YOUR GOAL: Your output should be the exact lines from the start of the data through the line containing "Bei Inspirits Bar", with no pictures.

Dataset excerpts
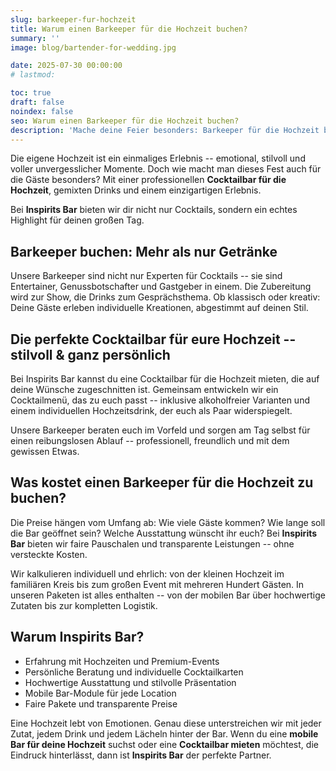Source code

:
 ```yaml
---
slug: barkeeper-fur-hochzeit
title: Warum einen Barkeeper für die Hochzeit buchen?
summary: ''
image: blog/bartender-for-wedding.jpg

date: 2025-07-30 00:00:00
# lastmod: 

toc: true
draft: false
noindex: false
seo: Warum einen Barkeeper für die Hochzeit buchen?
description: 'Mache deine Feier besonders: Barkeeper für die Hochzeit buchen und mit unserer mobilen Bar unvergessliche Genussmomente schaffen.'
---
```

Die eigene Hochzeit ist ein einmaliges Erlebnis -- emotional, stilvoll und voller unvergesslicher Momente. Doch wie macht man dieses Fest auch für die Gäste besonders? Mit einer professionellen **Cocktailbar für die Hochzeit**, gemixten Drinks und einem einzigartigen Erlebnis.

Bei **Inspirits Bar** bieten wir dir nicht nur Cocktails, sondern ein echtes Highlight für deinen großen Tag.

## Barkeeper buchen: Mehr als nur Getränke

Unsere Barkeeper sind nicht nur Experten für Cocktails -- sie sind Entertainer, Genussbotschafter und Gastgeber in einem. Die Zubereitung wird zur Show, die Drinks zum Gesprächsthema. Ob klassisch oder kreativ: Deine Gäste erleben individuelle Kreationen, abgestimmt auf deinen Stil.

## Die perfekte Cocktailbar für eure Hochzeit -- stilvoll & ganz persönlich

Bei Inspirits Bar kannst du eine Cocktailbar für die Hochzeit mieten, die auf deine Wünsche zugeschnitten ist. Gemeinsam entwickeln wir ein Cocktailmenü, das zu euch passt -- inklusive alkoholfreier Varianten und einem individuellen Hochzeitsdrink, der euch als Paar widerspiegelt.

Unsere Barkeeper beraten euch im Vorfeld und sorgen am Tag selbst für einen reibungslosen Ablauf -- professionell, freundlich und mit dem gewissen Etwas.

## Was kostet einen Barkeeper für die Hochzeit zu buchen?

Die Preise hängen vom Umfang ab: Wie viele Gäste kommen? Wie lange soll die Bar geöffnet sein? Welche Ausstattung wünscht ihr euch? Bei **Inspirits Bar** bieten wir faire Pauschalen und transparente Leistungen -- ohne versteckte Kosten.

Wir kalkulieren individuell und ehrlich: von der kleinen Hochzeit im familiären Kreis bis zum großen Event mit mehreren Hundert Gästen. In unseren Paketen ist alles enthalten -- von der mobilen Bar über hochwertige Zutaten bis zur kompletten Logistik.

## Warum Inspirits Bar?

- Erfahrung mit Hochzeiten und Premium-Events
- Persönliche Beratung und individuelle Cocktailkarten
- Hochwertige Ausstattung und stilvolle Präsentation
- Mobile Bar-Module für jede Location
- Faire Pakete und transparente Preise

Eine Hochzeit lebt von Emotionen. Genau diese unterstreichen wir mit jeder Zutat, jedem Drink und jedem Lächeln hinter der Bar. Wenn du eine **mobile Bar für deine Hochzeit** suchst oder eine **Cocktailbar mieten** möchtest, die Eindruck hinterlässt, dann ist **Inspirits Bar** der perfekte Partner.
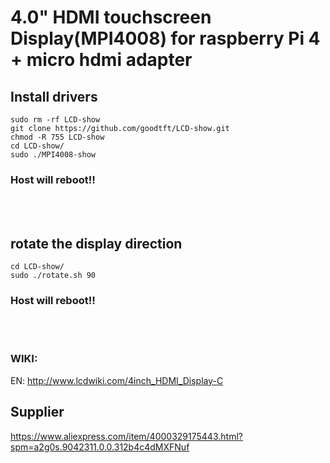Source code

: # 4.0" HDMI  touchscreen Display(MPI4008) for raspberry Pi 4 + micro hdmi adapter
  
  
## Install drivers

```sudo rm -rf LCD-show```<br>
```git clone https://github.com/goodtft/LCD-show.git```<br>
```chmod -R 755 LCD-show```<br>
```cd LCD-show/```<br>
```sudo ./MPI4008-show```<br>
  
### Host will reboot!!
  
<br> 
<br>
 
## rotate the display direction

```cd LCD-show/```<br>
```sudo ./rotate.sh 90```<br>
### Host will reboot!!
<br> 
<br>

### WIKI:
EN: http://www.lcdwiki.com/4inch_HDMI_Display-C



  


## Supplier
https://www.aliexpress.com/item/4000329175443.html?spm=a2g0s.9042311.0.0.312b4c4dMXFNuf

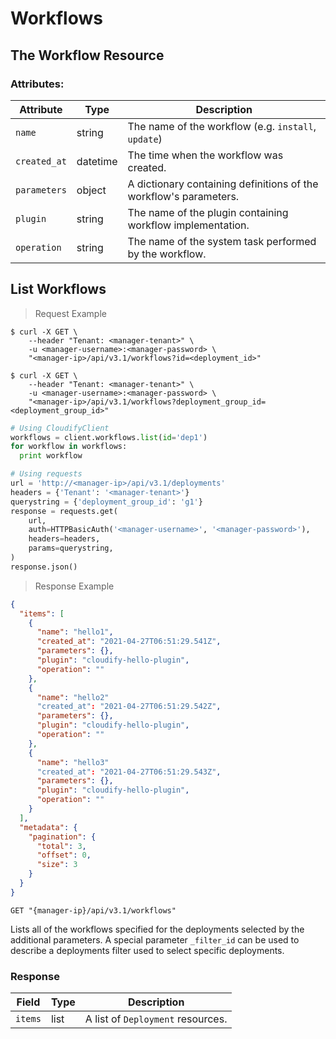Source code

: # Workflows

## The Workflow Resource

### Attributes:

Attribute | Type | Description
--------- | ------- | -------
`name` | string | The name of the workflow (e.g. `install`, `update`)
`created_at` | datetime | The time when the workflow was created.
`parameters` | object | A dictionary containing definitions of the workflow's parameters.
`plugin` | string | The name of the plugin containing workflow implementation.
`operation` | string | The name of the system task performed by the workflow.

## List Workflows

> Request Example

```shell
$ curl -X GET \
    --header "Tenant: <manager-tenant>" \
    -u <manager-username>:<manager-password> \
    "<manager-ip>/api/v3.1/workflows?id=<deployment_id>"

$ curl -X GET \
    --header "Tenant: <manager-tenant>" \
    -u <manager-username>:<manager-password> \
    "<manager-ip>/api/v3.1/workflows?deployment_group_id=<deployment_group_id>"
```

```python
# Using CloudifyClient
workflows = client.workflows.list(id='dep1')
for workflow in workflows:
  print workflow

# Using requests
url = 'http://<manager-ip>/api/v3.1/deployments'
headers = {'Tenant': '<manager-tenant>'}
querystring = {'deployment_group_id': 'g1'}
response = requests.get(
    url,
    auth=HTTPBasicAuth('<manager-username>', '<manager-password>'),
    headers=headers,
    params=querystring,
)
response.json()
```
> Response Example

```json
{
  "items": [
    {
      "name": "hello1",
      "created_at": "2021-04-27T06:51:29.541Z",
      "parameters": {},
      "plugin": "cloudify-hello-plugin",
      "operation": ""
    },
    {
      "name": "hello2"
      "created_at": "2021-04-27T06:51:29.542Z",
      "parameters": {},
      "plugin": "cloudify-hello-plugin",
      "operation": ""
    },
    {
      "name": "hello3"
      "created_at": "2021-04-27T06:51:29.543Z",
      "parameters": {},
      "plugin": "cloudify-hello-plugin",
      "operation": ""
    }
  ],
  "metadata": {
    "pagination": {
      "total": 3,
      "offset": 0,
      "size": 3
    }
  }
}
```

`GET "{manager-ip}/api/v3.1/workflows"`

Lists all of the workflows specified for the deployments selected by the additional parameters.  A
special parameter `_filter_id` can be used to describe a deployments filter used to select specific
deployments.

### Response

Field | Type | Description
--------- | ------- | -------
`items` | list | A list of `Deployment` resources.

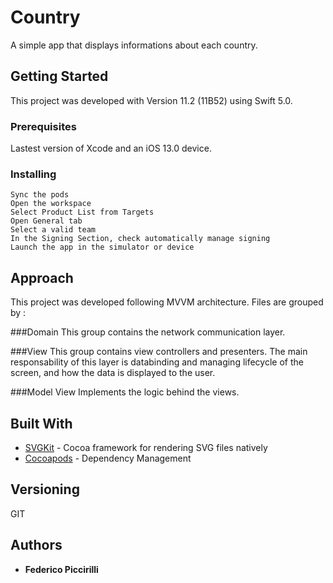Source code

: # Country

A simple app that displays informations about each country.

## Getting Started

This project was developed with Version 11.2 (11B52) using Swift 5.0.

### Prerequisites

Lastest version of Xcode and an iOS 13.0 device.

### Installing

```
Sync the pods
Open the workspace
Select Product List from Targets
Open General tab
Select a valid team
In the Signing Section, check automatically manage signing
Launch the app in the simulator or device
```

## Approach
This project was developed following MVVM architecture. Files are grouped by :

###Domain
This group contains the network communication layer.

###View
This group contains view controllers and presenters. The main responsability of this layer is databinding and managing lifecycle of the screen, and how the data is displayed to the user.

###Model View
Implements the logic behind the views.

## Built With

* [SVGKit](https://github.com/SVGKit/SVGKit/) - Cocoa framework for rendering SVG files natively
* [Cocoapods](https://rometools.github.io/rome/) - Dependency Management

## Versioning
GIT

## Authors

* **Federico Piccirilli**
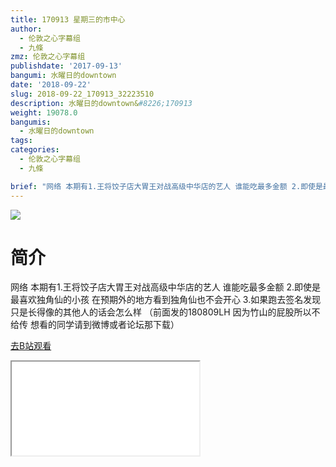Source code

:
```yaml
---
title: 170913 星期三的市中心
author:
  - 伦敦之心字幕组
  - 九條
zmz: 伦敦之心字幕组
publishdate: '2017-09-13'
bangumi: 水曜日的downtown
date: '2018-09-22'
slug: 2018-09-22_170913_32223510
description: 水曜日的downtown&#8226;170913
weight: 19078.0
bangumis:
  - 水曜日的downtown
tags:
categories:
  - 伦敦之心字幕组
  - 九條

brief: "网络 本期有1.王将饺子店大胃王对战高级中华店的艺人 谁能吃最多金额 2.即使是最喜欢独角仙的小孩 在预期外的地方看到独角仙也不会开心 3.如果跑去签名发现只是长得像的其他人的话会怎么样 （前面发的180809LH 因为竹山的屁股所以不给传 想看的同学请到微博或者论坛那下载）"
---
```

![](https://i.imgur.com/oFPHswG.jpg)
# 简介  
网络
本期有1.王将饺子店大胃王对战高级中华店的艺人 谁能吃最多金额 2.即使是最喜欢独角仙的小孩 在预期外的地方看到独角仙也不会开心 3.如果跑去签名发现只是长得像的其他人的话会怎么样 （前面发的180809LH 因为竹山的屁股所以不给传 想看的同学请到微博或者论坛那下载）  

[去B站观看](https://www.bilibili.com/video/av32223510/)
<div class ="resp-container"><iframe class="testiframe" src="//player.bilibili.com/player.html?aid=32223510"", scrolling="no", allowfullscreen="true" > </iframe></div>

ANSWER SECTION:
Source code

:
 ```yaml
---
slug: barkeeper-fur-hochzeit
title: Warum einen Barkeeper für die Hochzeit buchen?
summary: ''
image: blog/bartender-for-wedding.jpg

date: 2025-07-30 00:00:00
# lastmod: 

toc: true
draft: false
noindex: false
seo: Warum einen Barkeeper für die Hochzeit buchen?
description: 'Mache deine Feier besonders: Barkeeper für die Hochzeit buchen und mit unserer mobilen Bar unvergessliche Genussmomente schaffen.'
---
```

Die eigene Hochzeit ist ein einmaliges Erlebnis -- emotional, stilvoll und voller unvergesslicher Momente. Doch wie macht man dieses Fest auch für die Gäste besonders? Mit einer professionellen **Cocktailbar für die Hochzeit**, gemixten Drinks und einem einzigartigen Erlebnis.

Bei **Inspirits Bar** bieten wir dir nicht nur Cocktails, sondern ein echtes Highlight für deinen großen Tag.

## Barkeeper buchen: Mehr als nur Getränke

Unsere Barkeeper sind nicht nur Experten für Cocktails -- sie sind Entertainer, Genussbotschafter und Gastgeber in einem. Die Zubereitung wird zur Show, die Drinks zum Gesprächsthema. Ob klassisch oder kreativ: Deine Gäste erleben individuelle Kreationen, abgestimmt auf deinen Stil.

## Die perfekte Cocktailbar für eure Hochzeit -- stilvoll & ganz persönlich

Bei Inspirits Bar kannst du eine Cocktailbar für die Hochzeit mieten, die auf deine Wünsche zugeschnitten ist. Gemeinsam entwickeln wir ein Cocktailmenü, das zu euch passt -- inklusive alkoholfreier Varianten und einem individuellen Hochzeitsdrink, der euch als Paar widerspiegelt.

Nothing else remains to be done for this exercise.